C'est de cette question que ce texte voudrait discuter.
La
crise écologique conséquence ultime de la contradiction fondamentale
du capitalisme
L'un des arguments du courant écosocialiste, auquel on ne peut que souscrire,
est la nécessité de lier la crise écologique au capitalisme
et à ses contradictions, et donc de n'envisager de résoudre cette
crise que dans le cadre de la perspective du socialisme. " (
)
nous avons besoin de bâtir un socialisme capable de résoudre les
crises que le capital a créées " (Manifeste écosocialiste
international, 2001).
En effet, sous ses différents aspects, la crise écologique est
la conséquence des mécanismes même de l'économie
capitaliste.
Le productivisme ravageur est inhérent au mode de production capitaliste
qui ne repose que sur la recherche du profit, dans le cadre d'un marché
international soumis aux lois de la concurrence. Dans ce cadre, la production
n'est pas, et ne peut pas être, tournée vers la satisfaction des
besoins sociaux réels
Elle ne vise qu'à produire, avec la
meilleure rentabilité possible, des marchandises qui doivent être
vendues pour réaliser une plus-value. Elle ne s'intéresse donc
qu'aux besoins solvables, quitte à créer de faux besoins en imposant
des modes de vie dont l'automobile individuelle est devenue un des symboles.
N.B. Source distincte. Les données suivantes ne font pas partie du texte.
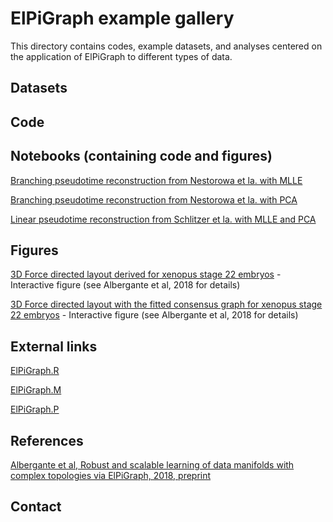 # ElPiGraph example gallery

This directory contains codes, example datasets, and analyses centered on the application of ElPiGraph to different types of data.

## Datasets

## Code


## Notebooks (containing code and figures)

[Branching pseudotime reconstruction from Nestorowa et la. with MLLE](roscoff_sct_nesto_mlle/index.html)

[Branching pseudotime reconstruction from Nestorowa et la. with PCA](roscoff_sct_nesto_pca/index.html)

[Linear pseudotime reconstruction from Schlitzer et la. with MLLE and PCA](roscoff_sct_schli_mlle_pca/index.html)

## Figures

[3D Force directed layout derived for xenopus stage 22 embryos](xeno_k5_fd/index.html) - Interactive figure (see Albergante et al, 2018 for details)

[3D Force directed layout with the fitted consensus graph for xenopus stage 22 embryos](xeno_k5_consensus/index.html) - Interactive figure (see Albergante et al, 2018 for details)

## External links

[ElPiGraph.R](https://github.com/sysbio-curie/ElPiGraph.R)

[ElPiGraph.M](https://github.com/sysbio-curie/ElPiGraph.M)

[ElPiGraph.P](https://github.com/sysbio-curie/ElPiGraph.P)

## References

[Albergante et al, Robust and scalable learning of data manifolds with complex topologies via ElPiGraph, 2018, preprint](https://arxiv.org/abs/1804.07580)

## Contact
Dans un tel cadre, toute la société est traversée par une
série de contradictions : le productivisme aiguillonné par la
course au profit et la concurrence engendrent en permanence accumulation de
richesses et pauvreté, gaspillage et pénurie, progrès techniques,
gain de productivité et désastre écologique, pollution,
bouleversement du climat.
La crise écologique est le produit du fonctionnement du capitalisme et,
pour les mêmes raisons, le capitalisme est aussi totalement incapable
d'y faire face. Cette incapacité trouve son origine dans les mécanismes
fondamentaux du mode de production capitaliste.
Comme le rappelle le manifeste écosocialiste international : " (
)
le système capitaliste ne peut réguler, et encore moins surmonter,
les crises qu'il a engendrées. Il ne peut résoudre la crise écologique
parce qu'il devrait poser des limites à l'accumulation. (
) "
Mais la question se pose de quelle accumulation parlent les auteurs du texte
? Et c'est là qu'il y a confusion car la suite du texte introduit une
ambigüité qui se retrouve dans tout le raisonnement des écosocialistes.
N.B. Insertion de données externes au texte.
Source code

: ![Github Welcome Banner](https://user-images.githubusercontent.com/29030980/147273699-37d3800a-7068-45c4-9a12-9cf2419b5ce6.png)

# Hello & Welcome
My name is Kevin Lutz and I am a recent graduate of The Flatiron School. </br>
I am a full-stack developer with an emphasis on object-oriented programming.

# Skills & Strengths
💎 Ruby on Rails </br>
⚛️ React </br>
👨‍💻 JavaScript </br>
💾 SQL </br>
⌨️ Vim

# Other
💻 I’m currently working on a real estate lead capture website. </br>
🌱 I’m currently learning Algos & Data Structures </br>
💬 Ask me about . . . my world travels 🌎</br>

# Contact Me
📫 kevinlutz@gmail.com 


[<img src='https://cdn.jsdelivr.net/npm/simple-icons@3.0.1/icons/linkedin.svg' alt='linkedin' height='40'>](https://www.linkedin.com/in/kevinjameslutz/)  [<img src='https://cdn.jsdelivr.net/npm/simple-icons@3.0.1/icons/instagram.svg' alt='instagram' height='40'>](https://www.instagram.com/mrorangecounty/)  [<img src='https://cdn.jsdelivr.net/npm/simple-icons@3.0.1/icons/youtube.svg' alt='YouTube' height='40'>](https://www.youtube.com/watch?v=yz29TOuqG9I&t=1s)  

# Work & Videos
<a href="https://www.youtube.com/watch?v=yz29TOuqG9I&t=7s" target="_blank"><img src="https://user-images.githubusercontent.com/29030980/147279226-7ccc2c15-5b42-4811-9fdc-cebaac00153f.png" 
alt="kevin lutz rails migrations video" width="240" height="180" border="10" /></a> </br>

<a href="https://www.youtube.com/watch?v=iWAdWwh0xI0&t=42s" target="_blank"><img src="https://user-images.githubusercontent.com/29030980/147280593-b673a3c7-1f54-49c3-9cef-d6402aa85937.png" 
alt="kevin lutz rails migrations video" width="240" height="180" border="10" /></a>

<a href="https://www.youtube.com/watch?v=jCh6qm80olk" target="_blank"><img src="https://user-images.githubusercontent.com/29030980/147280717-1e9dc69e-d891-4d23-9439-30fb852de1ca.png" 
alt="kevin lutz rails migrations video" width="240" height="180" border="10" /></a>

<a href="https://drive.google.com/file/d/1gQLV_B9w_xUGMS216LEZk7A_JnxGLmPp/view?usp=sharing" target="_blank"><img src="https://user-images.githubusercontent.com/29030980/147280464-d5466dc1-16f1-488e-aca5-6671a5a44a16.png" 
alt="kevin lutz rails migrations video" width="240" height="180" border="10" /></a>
"[Le système capitaliste] (
) devrait abandonner la logique
de l'empire et imposer en conséquence d'inacceptables limites à
la croissance et au " mode de vie " soutenus par cet empire. "
Il est important de préciser les choses. Qu'est-ce qui caractérise
le mode de production capitaliste et qui le rend incapable de faire face à
la crise écologique ? Le fait qu'il ne vise qu'une accumulation
sans fin de capital, ou une accumulation de biens matériels, base d'un
mode de vie à l'américaine ? Les deux ne sont pas obligatoirement
liés.
Mettre sur le même plan accumulation du capital, croissance et " mode
de vie " des pays développés introduit une confusion
car c'est une concession au courant de l'écologie politique dont la critique
du capitalisme sur une condamnation " éthique " de
la société de consommation. Si on lie la crise écologique
au capitalisme comme le proposent les tenants de l'écosocialisme, alors
il faut aller jusqu'au bout de l'analyse de ses contradictions, et de ses conséquences.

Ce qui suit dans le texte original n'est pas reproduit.